• **Record extracts**
***

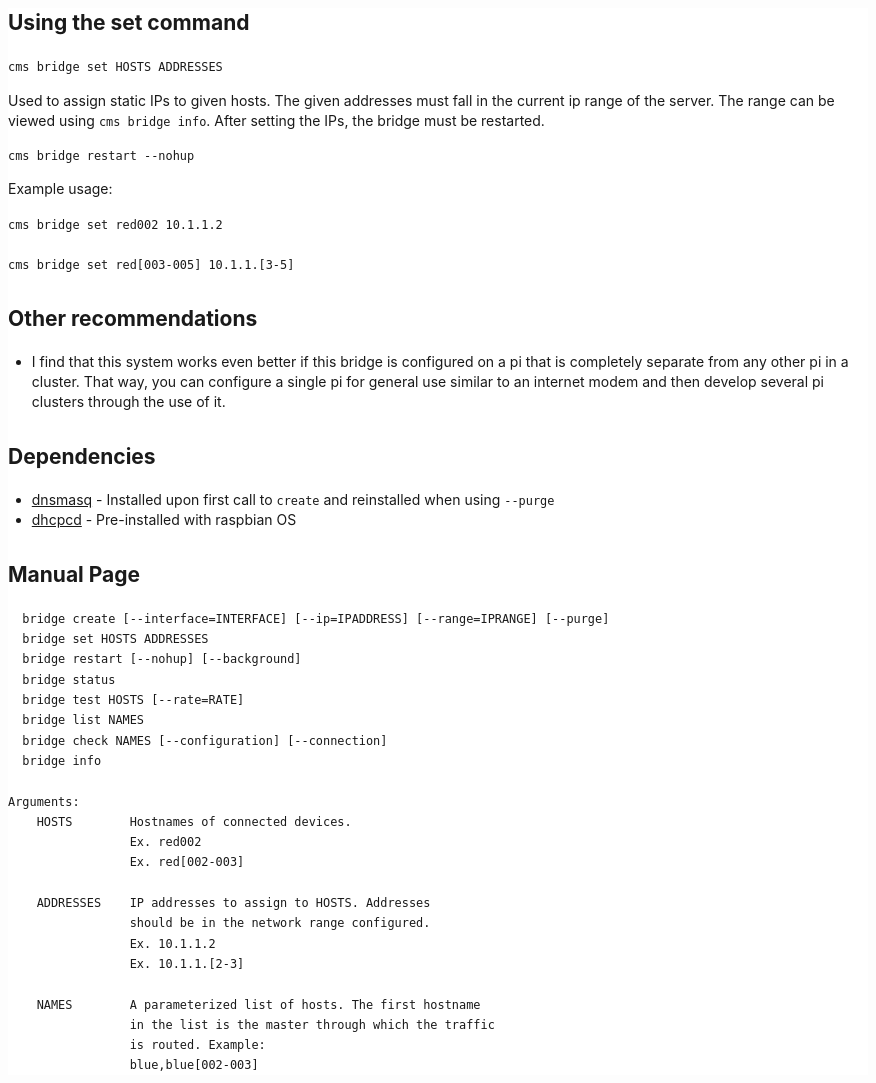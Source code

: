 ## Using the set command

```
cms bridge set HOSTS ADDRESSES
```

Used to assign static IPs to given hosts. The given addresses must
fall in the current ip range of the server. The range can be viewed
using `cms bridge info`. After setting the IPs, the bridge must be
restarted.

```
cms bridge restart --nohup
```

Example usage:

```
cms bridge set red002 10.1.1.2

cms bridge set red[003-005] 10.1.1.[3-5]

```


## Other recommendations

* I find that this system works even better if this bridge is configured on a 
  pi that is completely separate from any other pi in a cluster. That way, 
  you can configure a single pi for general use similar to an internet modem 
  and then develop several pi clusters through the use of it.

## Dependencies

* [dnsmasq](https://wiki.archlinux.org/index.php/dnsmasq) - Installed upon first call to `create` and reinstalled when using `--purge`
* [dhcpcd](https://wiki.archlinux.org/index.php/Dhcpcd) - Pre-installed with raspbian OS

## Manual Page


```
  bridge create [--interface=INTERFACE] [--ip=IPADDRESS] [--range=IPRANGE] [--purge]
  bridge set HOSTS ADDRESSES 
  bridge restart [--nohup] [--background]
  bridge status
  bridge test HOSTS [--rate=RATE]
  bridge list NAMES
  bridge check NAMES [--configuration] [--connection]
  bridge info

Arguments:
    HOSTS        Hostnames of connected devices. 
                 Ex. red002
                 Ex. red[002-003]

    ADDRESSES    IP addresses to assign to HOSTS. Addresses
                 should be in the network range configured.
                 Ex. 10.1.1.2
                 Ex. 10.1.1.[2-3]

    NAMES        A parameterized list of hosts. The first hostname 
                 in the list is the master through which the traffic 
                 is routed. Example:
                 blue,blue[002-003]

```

***

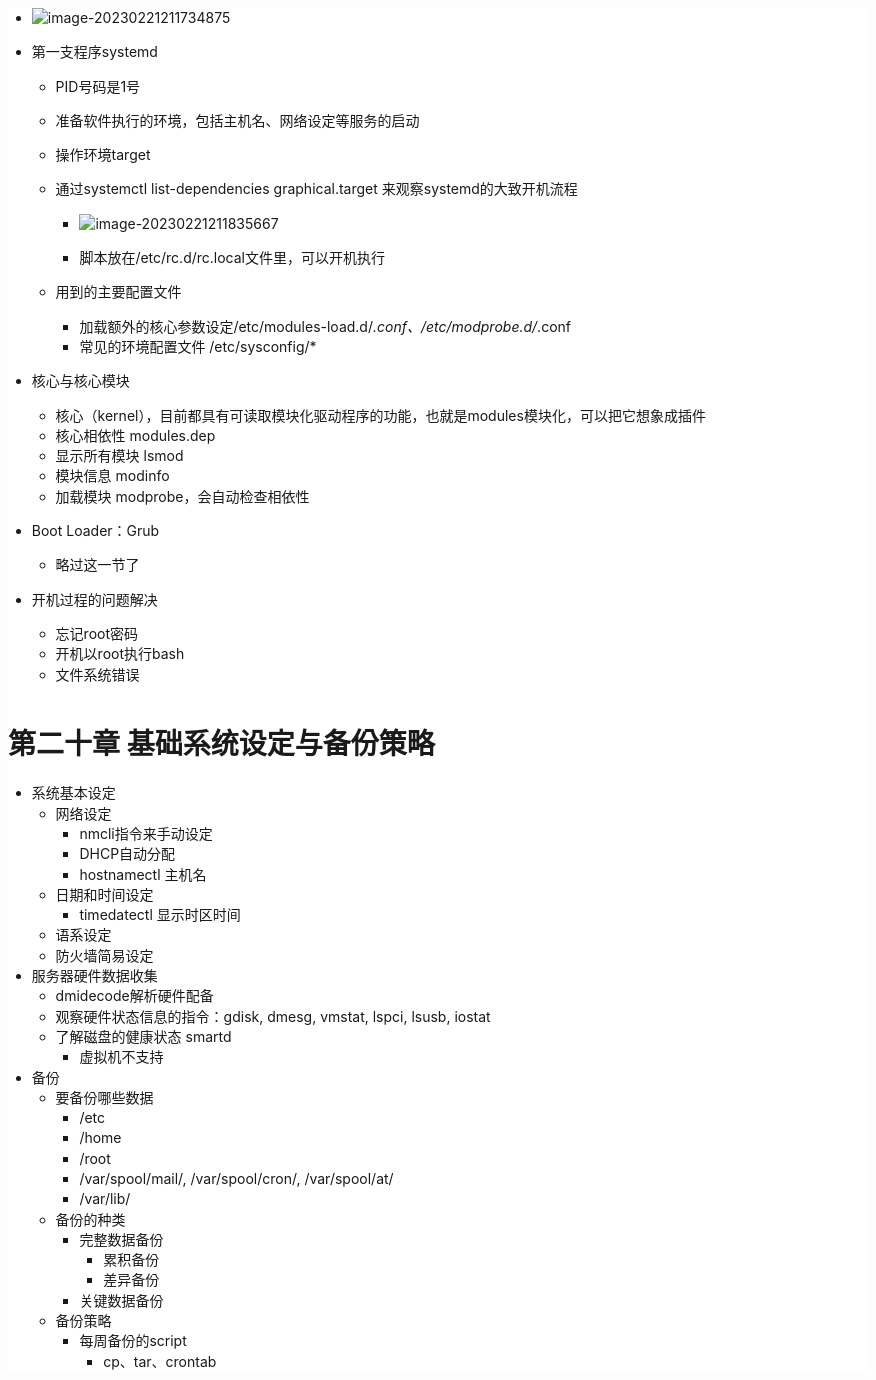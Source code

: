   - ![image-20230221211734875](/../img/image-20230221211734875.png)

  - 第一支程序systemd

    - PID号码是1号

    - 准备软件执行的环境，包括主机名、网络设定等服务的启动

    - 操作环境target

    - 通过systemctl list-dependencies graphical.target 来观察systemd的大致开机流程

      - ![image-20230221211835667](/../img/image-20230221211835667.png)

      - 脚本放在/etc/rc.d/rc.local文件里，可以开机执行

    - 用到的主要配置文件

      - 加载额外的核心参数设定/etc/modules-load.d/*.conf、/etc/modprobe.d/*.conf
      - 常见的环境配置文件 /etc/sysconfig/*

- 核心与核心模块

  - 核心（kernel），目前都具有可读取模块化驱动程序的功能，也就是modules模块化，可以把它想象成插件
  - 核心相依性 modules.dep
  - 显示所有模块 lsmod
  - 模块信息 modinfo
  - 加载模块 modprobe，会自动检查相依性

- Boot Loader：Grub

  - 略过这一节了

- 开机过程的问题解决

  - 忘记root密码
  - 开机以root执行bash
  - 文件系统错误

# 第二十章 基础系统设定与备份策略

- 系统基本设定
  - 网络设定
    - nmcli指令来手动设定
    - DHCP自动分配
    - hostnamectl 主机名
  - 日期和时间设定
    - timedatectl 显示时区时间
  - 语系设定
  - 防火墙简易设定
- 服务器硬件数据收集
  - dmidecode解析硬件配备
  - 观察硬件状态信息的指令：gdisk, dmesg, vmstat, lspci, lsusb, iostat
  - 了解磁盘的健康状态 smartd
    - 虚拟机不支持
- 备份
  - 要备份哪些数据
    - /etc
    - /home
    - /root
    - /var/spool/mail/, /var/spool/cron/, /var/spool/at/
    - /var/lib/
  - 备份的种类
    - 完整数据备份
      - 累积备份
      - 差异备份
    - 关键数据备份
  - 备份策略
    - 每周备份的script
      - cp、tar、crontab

***

• **Exercise goal**
Give back exactly the lines above starting at the line where "- /var/spool/mail/, /var/spool/cron/, /var/spool/at/" appears and ending at the line where "- cp、tar、crontab" appears, both included, with no other lines.

• **Expected output**
    - /var/spool/mail/, /var/spool/cron/, /var/spool/at/
    - /var/lib/
  - 备份的种类
    - 完整数据备份
      - 累积备份
      - 差异备份
    - 关键数据备份
  - 备份策略
    - 每周备份的script
      - cp、tar、crontab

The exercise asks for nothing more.